(Data records)
━━━━
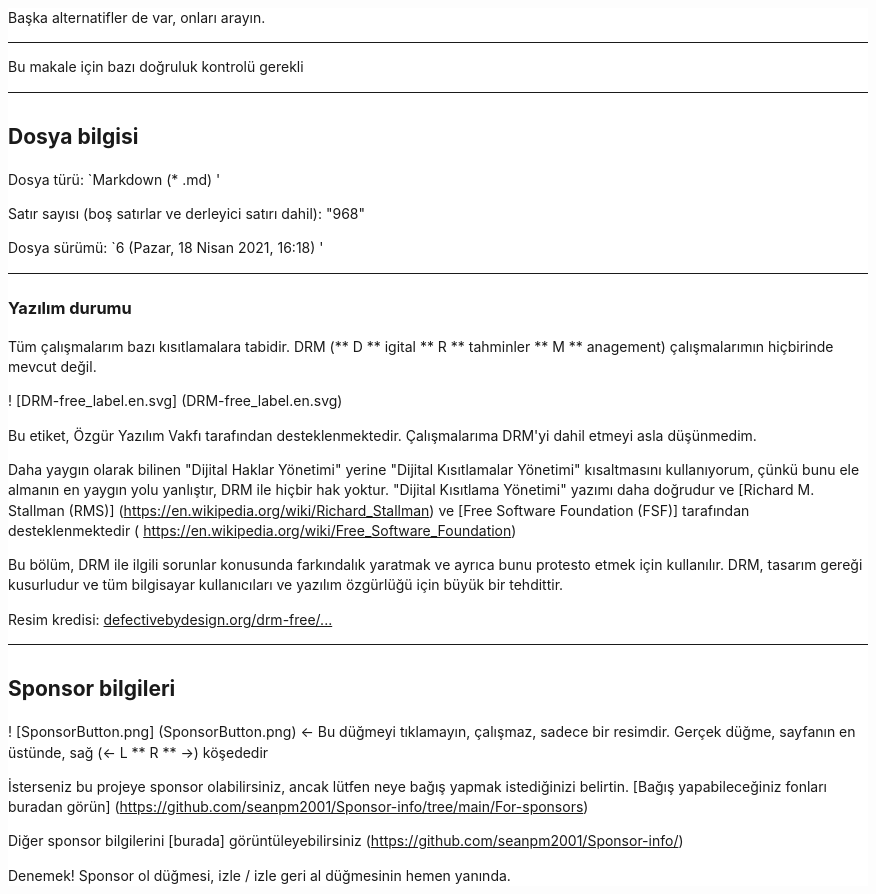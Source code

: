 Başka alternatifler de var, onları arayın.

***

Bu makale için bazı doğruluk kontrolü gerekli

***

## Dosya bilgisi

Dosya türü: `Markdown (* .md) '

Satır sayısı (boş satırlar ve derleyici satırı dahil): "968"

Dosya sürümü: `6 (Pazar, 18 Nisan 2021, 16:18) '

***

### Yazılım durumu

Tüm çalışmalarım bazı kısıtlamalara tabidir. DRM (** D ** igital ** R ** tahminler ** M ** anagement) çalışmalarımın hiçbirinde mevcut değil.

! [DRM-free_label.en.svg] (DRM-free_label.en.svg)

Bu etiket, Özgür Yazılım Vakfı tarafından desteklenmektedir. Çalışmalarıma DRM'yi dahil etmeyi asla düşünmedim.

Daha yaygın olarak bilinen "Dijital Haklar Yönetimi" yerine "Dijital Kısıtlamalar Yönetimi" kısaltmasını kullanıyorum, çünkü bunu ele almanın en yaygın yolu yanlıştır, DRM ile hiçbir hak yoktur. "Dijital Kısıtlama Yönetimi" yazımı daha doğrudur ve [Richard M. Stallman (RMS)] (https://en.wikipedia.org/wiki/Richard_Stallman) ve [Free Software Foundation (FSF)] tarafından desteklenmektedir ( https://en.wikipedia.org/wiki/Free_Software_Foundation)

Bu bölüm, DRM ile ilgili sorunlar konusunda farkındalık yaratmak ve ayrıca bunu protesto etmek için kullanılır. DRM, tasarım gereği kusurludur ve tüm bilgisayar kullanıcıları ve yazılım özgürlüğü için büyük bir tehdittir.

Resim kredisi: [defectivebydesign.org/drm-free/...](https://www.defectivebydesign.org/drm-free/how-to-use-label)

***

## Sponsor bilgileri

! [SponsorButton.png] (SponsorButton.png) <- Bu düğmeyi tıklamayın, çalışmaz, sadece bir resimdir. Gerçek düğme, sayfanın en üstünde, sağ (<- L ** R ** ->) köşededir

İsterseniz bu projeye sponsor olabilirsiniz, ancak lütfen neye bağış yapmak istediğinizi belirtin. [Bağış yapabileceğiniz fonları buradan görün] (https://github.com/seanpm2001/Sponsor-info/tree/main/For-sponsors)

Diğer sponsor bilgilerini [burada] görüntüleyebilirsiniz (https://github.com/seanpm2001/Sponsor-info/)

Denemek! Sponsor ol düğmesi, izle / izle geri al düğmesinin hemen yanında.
━━━━
**EXERCISE:** Without the pictures, return the records above exactly as written.

**FINISHED TASK:**
Source code

: Başka alternatifler de var, onları arayın.

***

Bu makale için bazı doğruluk kontrolü gerekli

***

## Dosya bilgisi

Dosya türü: `Markdown (* .md) '

Satır sayısı (boş satırlar ve derleyici satırı dahil): "968"

Dosya sürümü: `6 (Pazar, 18 Nisan 2021, 16:18) '

***

### Yazılım durumu

Tüm çalışmalarım bazı kısıtlamalara tabidir. DRM (** D ** igital ** R ** tahminler ** M ** anagement) çalışmalarımın hiçbirinde mevcut değil.

! [DRM-free_label.en.svg] (DRM-free_label.en.svg)

Bu etiket, Özgür Yazılım Vakfı tarafından desteklenmektedir. Çalışmalarıma DRM'yi dahil etmeyi asla düşünmedim.

Daha yaygın olarak bilinen "Dijital Haklar Yönetimi" yerine "Dijital Kısıtlamalar Yönetimi" kısaltmasını kullanıyorum, çünkü bunu ele almanın en yaygın yolu yanlıştır, DRM ile hiçbir hak yoktur. "Dijital Kısıtlama Yönetimi" yazımı daha doğrudur ve [Richard M. Stallman (RMS)] (https://en.wikipedia.org/wiki/Richard_Stallman) ve [Free Software Foundation (FSF)] tarafından desteklenmektedir ( https://en.wikipedia.org/wiki/Free_Software_Foundation)

Bu bölüm, DRM ile ilgili sorunlar konusunda farkındalık yaratmak ve ayrıca bunu protesto etmek için kullanılır. DRM, tasarım gereği kusurludur ve tüm bilgisayar kullanıcıları ve yazılım özgürlüğü için büyük bir tehdittir.

Resim kredisi: [defectivebydesign.org/drm-free/...](https://www.defectivebydesign.org/drm-free/how-to-use-label)

***

## Sponsor bilgileri

! [SponsorButton.png] (SponsorButton.png) <- Bu düğmeyi tıklamayın, çalışmaz, sadece bir resimdir. Gerçek düğme, sayfanın en üstünde, sağ (<- L ** R ** ->) köşededir

İsterseniz bu projeye sponsor olabilirsiniz, ancak lütfen neye bağış yapmak istediğinizi belirtin. [Bağış yapabileceğiniz fonları buradan görün] (https://github.com/seanpm2001/Sponsor-info/tree/main/For-sponsors)

Diğer sponsor bilgilerini [burada] görüntüleyebilirsiniz (https://github.com/seanpm2001/Sponsor-info/)

Denemek! Sponsor ol düğmesi, izle / izle geri al düğmesinin hemen yanında.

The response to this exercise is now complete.